Hmm not sure what you are trying to achieve with this? The opclasses in
btree_gist provides sortsupport, but by reading the above i would get
the impression they're still optional.

>
> you've changed contrib/btree_gist/meson.build, seems we also need to
> change contrib/btree_gist/Makefile
>

Oh, good catch. I'm so focused on meson already that i totally forgot
the good old Makefile. Fixed.

> gist_point_sortsupport have `if (ssup->abbreviate)`,  does
> range_gist_sortsupport also this part?
> I think the `if(ssup->abbreviate)` part is optional?
> Can we add some comments on it?

I've thought about abbreviated keys support but put that aside for
later. I wanted to focus on general sortsupport first before getting my
hands on it and so postponed it for another round.

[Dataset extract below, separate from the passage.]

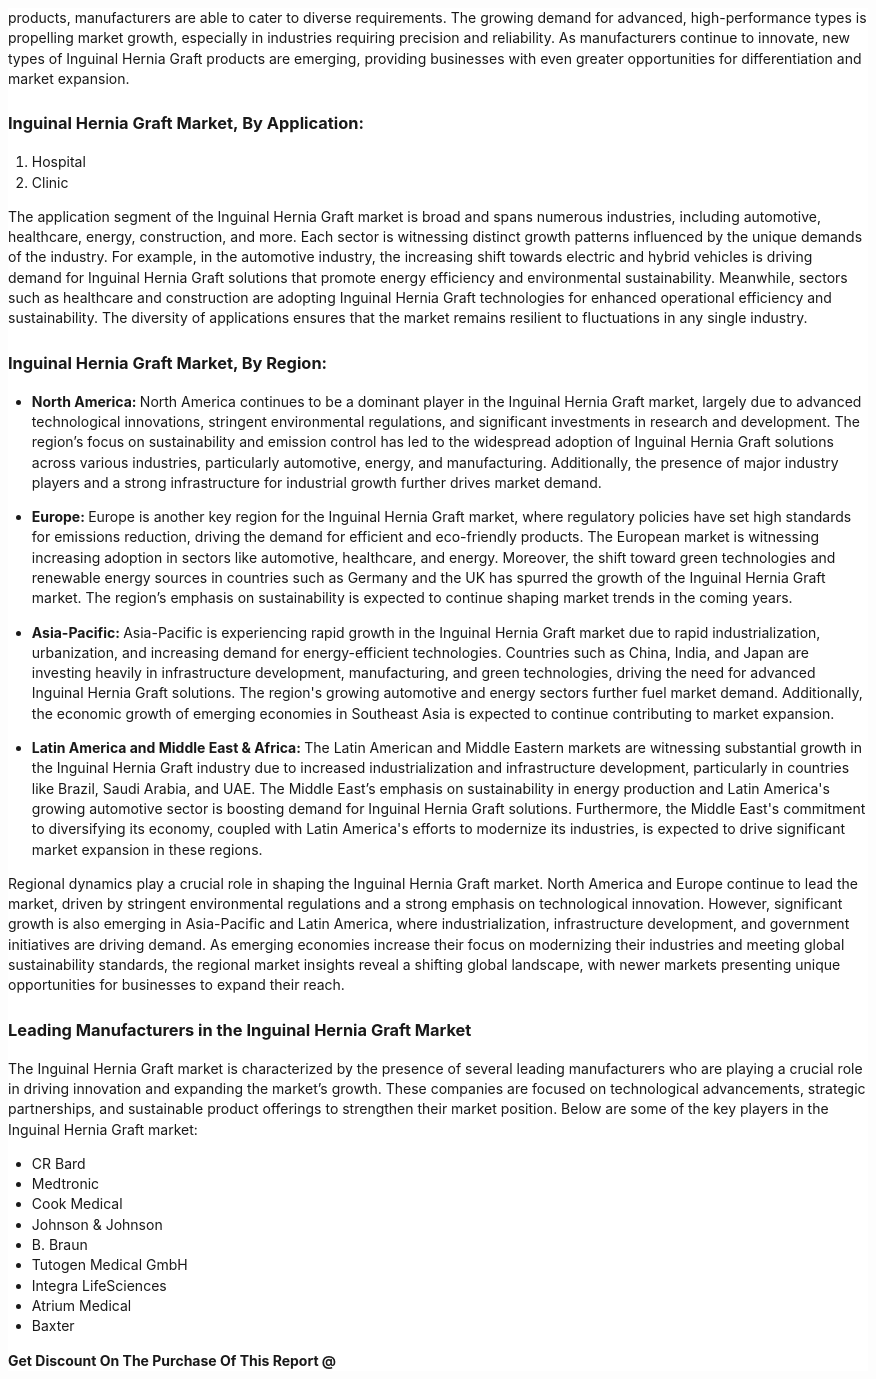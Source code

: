 products, manufacturers are able to cater to diverse requirements. The growing demand for advanced, high-performance types is propelling market growth, especially in industries requiring precision and reliability. As manufacturers continue to innovate, new types of Inguinal Hernia Graft  products are emerging, providing businesses with even greater opportunities for differentiation and market expansion.</p><h3>Inguinal Hernia Graft  Market,&nbsp;By Application:</h3><ol><li>Hospital<li> Clinic</li></ol><p>The application segment of the Inguinal Hernia Graft  market is broad and spans numerous industries, including automotive, healthcare, energy, construction, and more. Each sector is witnessing distinct growth patterns influenced by the unique demands of the industry. For example, in the automotive industry, the increasing shift towards electric and hybrid vehicles is driving demand for Inguinal Hernia Graft  solutions that promote energy efficiency and environmental sustainability. Meanwhile, sectors such as healthcare and construction are adopting Inguinal Hernia Graft  technologies for enhanced operational efficiency and sustainability. The diversity of applications ensures that the market remains resilient to fluctuations in any single industry.</p><h3>Inguinal Hernia Graft  Market, By Region:</h3><ul><li><p><strong>North America:&nbsp;</strong>North America continues to be a dominant player in the Inguinal Hernia Graft  market, largely due to advanced technological innovations, stringent environmental regulations, and significant investments in research and development. The region&rsquo;s focus on sustainability and emission control has led to the widespread adoption of Inguinal Hernia Graft  solutions across various industries, particularly automotive, energy, and manufacturing. Additionally, the presence of major industry players and a strong infrastructure for industrial growth further drives market demand.</p></li><li><p><strong><strong>Europe:&nbsp;</strong></strong>Europe is another key region for the Inguinal Hernia Graft  market, where regulatory policies have set high standards for emissions reduction, driving the demand for efficient and eco-friendly products. The European market is witnessing increasing adoption in sectors like automotive, healthcare, and energy. Moreover, the shift toward green technologies and renewable energy sources in countries such as Germany and the UK has spurred the growth of the Inguinal Hernia Graft  market. The region&rsquo;s emphasis on sustainability is expected to continue shaping market trends in the coming years.</p></li><li><p><strong><strong>Asia-Pacific:&nbsp;</strong></strong>Asia-Pacific is experiencing rapid growth in the Inguinal Hernia Graft  market due to rapid industrialization, urbanization, and increasing demand for energy-efficient technologies. Countries such as China, India, and Japan are investing heavily in infrastructure development, manufacturing, and green technologies, driving the need for advanced Inguinal Hernia Graft  solutions. The region's growing automotive and energy sectors further fuel market demand. Additionally, the economic growth of emerging economies in Southeast Asia is expected to continue contributing to market expansion.</p></li><li><p><strong><strong>Latin America and Middle East &amp; Africa:&nbsp;</strong></strong>The Latin American and Middle Eastern markets are witnessing substantial growth in the Inguinal Hernia Graft  industry due to increased industrialization and infrastructure development, particularly in countries like Brazil, Saudi Arabia, and UAE. The Middle East&rsquo;s emphasis on sustainability in energy production and Latin America's growing automotive sector is boosting demand for Inguinal Hernia Graft  solutions. Furthermore, the Middle East's commitment to diversifying its economy, coupled with Latin America's efforts to modernize its industries, is expected to drive significant market expansion in these regions.</p></li></ul><p>Regional dynamics play a crucial role in shaping the Inguinal Hernia Graft  market. North America and Europe continue to lead the market, driven by stringent environmental regulations and a strong emphasis on technological innovation. However, significant growth is also emerging in Asia-Pacific and Latin America, where industrialization, infrastructure development, and government initiatives are driving demand. As emerging economies increase their focus on modernizing their industries and meeting global sustainability standards, the regional market insights reveal a shifting global landscape, with newer markets presenting unique opportunities for businesses to expand their reach.</p><h3><strong>Leading Manufacturers in the Inguinal Hernia Graft  Market</strong></h3><p>The Inguinal Hernia Graft  market is characterized by the presence of several leading manufacturers who are playing a crucial role in driving innovation and expanding the market&rsquo;s growth. These companies are focused on technological advancements, strategic partnerships, and sustainable product offerings to strengthen their market position. Below are some of the key players in the Inguinal Hernia Graft  market:</p></div><div class="article-main__content" data-test-id="publishing-text-block"><ul><li><span class="">CR Bard<li> Medtronic<li> Cook Medical<li> Johnson & Johnson<li> B. Braun<li> Tutogen Medical GmbH<li> Integra LifeSciences<li> Atrium Medical<li> Baxter</span></li></ul></div><div class="article-main__content" data-test-id="publishing-text-block"><p><span class="font-[700]"><strong>Get Discount On The Purchase Of This Report @</strong>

If we agree that this patch needs support for abbreviated keys now, i
certainly can work on it.

Thanks for your review,

    Bernd


Attachment

Re: [PATCH] Add sortsupport for range types and btree_gist

From
Bernd Helmle
Date:
Hi,

Here is a rebased version of the patch. Since i don't have anything to
add at the moment and the numbers looks promising and to move on, i've
marked this patch "Ready For Committer".


Thanks,

    Bernd






Attachment

Re: [PATCH] Add sortsupport for range types and btree_gist

From
"Andrey M. Borodin"
Date:

> On 22 Mar 2024, at 18:20, Bernd Helmle <mailings@oopsware.de> wrote:
>
> Here is a rebased version of the patch.

FWIW it would be nice at least port tests from commit that I referenced upthread.
Nowadays we have injection points, so these tests can be much more stable.

Sorry for bringing up this so late.


Best regards, Andrey Borodin.


Re: [PATCH] Add sortsupport for range types and btree_gist

From
Bernd Helmle
Date:
Hi Andrey,

Am Freitag, dem 22.03.2024 um 18:27 +0500 schrieb Andrey M. Borodin:
> > Here is a rebased version of the patch.
>
> FWIW it would be nice at least port tests from commit that I
> referenced upthread.
> Nowadays we have injection points, so these tests can be much more
> stable.

Alright, that's a reasonable point. I will look into this. Did you see
other important things missing?

Changed status back to "Waiting On Author".